**INPUT MATERIAL:**
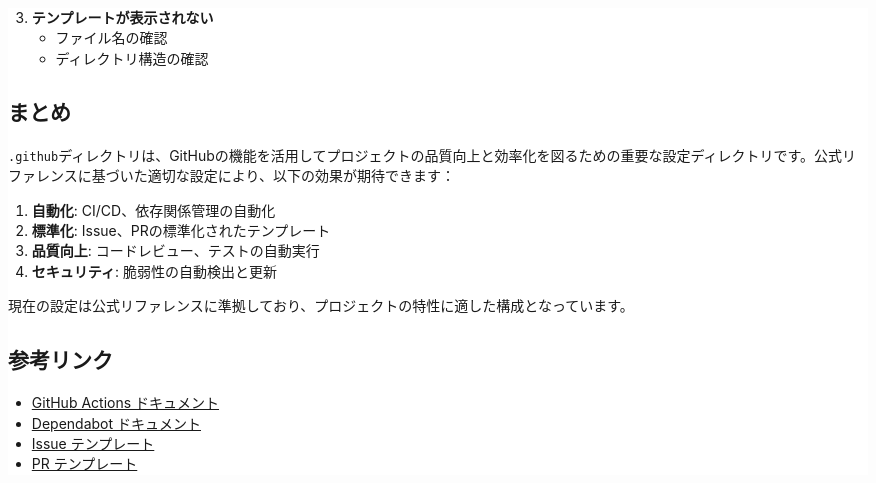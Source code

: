3. **テンプレートが表示されない**
   - ファイル名の確認
   - ディレクトリ構造の確認

## まとめ

`.github`ディレクトリは、GitHubの機能を活用してプロジェクトの品質向上と効率化を図るための重要な設定ディレクトリです。公式リファレンスに基づいた適切な設定により、以下の効果が期待できます：

1. **自動化**: CI/CD、依存関係管理の自動化
2. **標準化**: Issue、PRの標準化されたテンプレート
3. **品質向上**: コードレビュー、テストの自動実行
4. **セキュリティ**: 脆弱性の自動検出と更新

現在の設定は公式リファレンスに準拠しており、プロジェクトの特性に適した構成となっています。

## 参考リンク

- [GitHub Actions ドキュメント](https://docs.github.com/en/actions)
- [Dependabot ドキュメント](https://docs.github.com/en/code-security/dependabot)
- [Issue テンプレート](https://docs.github.com/en/communities/using-templates-to-encourage-useful-issues-and-pull-requests/configuring-issue-templates-for-your-repository)
- [PR テンプレート](https://docs.github.com/en/communities/using-templates-to-encourage-useful-issues-and-pull-requests/creating-a-pull-request-template-for-your-repository)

**EXERCISE DESCRIPTION:** Exactly the lines from the one containing "- ディレクトリ構造の確認" through the last line of the material above are to be returned, with nothing else.

**SOLVED EXERCISE:**
   - ディレクトリ構造の確認

## まとめ

`.github`ディレクトリは、GitHubの機能を活用してプロジェクトの品質向上と効率化を図るための重要な設定ディレクトリです。公式リファレンスに基づいた適切な設定により、以下の効果が期待できます：

1. **自動化**: CI/CD、依存関係管理の自動化
2. **標準化**: Issue、PRの標準化されたテンプレート
3. **品質向上**: コードレビュー、テストの自動実行
4. **セキュリティ**: 脆弱性の自動検出と更新

現在の設定は公式リファレンスに準拠しており、プロジェクトの特性に適した構成となっています。

## 参考リンク

- [GitHub Actions ドキュメント](https://docs.github.com/en/actions)
- [Dependabot ドキュメント](https://docs.github.com/en/code-security/dependabot)
- [Issue テンプレート](https://docs.github.com/en/communities/using-templates-to-encourage-useful-issues-and-pull-requests/configuring-issue-templates-for-your-repository)
- [PR テンプレート](https://docs.github.com/en/communities/using-templates-to-encourage-useful-issues-and-pull-requests/creating-a-pull-request-template-for-your-repository)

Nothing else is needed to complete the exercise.